The jokes lead one to believe that our chances of being admitted to heaven depend solely upon how our good deeds in life weight in on Peter’s scale, or alternately on our skill in correctly answering one of his absurd, trick questions.
Not so! Not even close!
This brings us to the very essence of what we call the ‘Gospel’, the ‘Good News’, the ‘Evangel’. The Good News is that God, in Christ and in dramatic style, severed the Gordian death Knot for us.
We do not comprehend exactly how the death of Jesus ‘worked’ as a saving transaction, except to affirm that the resurrection did not just happen because the conditions of his faith and righteousness were propitious at that moment. What then? Was it a ransom, as some hymns suggest? Personally, I don’t buy that. Did his blood have a purchasing power that sanctifies us? Frankly, that doesn’t turn my crank either.
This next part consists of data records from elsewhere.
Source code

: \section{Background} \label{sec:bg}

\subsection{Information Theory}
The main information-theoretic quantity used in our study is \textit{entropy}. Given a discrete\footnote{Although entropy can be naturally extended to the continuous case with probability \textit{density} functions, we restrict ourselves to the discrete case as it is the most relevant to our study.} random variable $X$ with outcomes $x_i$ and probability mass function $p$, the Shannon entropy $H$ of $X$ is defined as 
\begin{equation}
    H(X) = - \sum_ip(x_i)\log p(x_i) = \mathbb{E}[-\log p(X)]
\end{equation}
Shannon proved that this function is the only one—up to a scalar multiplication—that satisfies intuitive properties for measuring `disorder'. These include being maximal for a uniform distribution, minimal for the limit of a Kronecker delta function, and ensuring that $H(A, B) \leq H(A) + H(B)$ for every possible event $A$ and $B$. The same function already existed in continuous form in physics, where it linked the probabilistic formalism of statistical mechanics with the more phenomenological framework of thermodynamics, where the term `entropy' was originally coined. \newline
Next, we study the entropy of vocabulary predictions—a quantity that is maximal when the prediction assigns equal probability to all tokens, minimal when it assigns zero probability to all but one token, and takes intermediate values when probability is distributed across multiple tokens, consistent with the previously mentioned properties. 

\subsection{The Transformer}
Mostly, what Christians assert about the resurrection is that it was a God event, that God was in Christ, reconciling the world to himself. (2 Corinthians 5: 19) Or, as St. Paul declares with utter simplicity, “God … raised {Jesus} from the dead”. (Colossians 2: 12) I can live with that ambiguity. But mostly I like the Prayer Book’s take on the matter, that on the cross Jesus “made there, by his one oblation of himself once offered, a full, perfect, and sufficient sacrifice, oblation, and satisfaction, for the sins of the whole world”. (Prayer of Consecration)
Well, that’s my story, anyway, and I’m sticking to it. No joking!